Task details >> Lines holding the word "implementation" are the ones to copy from the data below.

Dataset records >>
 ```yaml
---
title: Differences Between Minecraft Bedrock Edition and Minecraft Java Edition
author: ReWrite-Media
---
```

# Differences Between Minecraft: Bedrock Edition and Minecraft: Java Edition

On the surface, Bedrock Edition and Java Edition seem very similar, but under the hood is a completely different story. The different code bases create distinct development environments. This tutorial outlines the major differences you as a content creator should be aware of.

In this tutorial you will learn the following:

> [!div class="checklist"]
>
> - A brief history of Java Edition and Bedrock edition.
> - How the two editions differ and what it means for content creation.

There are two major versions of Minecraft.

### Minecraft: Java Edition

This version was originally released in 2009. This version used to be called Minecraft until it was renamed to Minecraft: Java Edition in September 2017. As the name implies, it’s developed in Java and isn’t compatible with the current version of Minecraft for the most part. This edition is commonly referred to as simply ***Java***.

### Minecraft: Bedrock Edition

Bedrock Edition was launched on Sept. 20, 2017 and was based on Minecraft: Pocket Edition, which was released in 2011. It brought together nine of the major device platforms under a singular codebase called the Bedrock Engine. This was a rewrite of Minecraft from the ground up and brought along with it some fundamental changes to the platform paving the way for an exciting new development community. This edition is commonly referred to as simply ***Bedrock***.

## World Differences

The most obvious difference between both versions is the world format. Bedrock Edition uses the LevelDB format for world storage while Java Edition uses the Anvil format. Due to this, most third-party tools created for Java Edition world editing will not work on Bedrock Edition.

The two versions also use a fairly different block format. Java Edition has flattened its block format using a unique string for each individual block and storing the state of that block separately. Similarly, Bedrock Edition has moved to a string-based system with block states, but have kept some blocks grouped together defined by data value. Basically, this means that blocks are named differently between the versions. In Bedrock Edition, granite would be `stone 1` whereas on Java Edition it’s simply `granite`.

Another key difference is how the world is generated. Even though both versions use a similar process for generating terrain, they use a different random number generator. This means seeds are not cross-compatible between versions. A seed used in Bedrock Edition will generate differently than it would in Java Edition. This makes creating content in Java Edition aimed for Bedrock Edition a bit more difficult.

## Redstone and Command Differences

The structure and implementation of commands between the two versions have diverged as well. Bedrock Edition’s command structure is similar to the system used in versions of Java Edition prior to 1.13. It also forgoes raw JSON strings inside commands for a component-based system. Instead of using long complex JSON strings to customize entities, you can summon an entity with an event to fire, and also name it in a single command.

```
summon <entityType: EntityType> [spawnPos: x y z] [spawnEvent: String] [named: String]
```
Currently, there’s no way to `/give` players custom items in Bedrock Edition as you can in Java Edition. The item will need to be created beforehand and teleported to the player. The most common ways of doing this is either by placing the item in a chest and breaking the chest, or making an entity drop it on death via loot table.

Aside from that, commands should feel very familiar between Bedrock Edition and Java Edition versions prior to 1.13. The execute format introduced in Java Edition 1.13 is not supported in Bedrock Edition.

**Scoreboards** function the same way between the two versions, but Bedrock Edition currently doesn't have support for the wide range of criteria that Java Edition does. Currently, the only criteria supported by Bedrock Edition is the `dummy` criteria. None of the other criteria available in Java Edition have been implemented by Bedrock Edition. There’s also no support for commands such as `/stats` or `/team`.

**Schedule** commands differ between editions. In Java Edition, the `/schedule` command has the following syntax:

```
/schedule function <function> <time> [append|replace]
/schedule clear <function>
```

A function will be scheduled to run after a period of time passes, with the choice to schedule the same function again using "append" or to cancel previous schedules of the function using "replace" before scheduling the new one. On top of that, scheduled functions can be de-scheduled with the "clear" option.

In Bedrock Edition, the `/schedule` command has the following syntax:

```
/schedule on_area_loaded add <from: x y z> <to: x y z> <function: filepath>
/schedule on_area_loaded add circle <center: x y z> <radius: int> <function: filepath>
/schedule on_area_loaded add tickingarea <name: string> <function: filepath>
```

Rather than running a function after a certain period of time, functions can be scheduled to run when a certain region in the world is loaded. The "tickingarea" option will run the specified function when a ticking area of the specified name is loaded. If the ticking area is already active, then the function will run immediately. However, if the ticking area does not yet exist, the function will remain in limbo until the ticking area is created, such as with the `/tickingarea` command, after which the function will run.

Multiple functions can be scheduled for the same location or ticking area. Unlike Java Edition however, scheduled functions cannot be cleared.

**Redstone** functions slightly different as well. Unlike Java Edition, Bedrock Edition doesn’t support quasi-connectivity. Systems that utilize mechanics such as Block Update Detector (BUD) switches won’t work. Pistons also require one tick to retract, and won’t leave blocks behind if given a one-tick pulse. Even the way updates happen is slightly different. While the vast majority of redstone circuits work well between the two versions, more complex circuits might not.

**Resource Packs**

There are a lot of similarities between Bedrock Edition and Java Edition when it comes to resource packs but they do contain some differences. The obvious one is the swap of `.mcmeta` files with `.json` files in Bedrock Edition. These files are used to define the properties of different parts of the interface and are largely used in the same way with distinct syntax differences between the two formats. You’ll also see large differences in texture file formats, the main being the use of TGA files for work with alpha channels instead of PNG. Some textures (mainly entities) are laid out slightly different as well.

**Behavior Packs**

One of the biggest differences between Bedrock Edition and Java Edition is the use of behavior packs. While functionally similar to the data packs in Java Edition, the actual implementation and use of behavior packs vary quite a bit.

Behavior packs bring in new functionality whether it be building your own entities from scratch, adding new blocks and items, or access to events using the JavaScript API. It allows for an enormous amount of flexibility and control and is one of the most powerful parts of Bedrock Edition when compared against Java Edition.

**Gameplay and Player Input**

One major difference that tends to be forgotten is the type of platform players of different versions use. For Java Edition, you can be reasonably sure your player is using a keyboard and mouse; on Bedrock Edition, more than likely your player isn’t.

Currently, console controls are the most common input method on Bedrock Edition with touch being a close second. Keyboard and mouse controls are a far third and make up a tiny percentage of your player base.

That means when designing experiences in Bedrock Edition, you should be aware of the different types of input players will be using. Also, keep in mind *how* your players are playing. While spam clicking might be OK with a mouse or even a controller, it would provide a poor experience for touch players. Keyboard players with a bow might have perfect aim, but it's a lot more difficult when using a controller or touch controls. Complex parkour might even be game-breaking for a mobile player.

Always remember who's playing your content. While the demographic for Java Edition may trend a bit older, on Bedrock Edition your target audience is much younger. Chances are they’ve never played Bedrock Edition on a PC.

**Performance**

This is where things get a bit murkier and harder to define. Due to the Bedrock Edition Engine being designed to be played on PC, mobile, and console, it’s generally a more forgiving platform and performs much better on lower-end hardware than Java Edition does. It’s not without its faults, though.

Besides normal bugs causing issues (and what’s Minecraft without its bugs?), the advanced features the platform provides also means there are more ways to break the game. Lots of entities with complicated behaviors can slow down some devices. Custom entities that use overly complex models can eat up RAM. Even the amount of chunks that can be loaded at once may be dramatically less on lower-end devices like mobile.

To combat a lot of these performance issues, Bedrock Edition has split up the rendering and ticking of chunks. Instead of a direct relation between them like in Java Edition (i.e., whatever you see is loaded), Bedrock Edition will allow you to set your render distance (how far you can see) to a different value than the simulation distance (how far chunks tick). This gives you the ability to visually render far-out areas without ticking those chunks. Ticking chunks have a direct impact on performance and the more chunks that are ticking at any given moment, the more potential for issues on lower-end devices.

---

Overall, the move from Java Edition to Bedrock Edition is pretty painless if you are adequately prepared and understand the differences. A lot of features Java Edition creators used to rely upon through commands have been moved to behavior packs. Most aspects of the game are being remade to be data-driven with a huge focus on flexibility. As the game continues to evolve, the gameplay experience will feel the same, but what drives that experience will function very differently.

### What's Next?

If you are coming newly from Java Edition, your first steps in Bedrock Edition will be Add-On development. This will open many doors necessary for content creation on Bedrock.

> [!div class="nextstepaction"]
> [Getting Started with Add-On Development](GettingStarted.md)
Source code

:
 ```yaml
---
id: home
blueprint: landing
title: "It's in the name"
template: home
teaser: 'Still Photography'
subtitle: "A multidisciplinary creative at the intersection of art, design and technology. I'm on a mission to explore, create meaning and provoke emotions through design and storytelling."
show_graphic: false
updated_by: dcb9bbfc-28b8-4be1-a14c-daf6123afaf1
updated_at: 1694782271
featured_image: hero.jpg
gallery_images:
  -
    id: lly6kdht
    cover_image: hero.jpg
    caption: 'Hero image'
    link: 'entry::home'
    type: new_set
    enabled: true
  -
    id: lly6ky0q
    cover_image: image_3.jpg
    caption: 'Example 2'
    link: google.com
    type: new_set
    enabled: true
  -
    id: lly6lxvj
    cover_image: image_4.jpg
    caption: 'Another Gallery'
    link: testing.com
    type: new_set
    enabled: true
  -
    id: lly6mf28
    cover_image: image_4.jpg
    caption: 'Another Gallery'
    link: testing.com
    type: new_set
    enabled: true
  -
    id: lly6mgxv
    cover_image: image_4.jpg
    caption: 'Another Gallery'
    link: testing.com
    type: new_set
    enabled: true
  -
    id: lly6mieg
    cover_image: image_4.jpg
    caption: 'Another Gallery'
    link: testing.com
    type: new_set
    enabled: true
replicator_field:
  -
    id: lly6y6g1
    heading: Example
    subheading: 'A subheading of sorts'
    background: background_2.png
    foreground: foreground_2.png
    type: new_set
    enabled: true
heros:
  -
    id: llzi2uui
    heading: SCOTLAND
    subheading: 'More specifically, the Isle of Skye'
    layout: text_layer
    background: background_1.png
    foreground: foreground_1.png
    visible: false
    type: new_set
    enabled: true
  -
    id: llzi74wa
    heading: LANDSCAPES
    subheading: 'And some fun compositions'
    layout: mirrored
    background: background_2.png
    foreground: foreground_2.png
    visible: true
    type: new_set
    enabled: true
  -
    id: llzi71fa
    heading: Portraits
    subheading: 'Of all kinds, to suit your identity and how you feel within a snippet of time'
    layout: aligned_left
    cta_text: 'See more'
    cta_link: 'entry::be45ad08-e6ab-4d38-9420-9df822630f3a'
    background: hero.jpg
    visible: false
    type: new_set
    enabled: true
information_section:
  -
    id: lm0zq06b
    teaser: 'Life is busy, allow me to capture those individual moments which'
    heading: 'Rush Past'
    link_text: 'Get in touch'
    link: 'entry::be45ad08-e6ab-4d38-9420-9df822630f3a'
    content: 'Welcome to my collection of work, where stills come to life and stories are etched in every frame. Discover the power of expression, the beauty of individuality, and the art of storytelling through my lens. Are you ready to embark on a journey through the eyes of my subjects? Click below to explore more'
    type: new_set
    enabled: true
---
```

Output >>
The structure and implementation of commands between the two versions have diverged as well. Bedrock Edition’s command structure is similar to the system used in versions of Java Edition prior to 1.13. It also forgoes raw JSON strings inside commands for a component-based system. Instead of using long complex JSON strings to customize entities, you can summon an entity with an event to fire, and also name it in a single command.
One of the biggest differences between Bedrock Edition and Java Edition is the use of behavior packs. While functionally similar to the data packs in Java Edition, the actual implementation and use of behavior packs vary quite a bit.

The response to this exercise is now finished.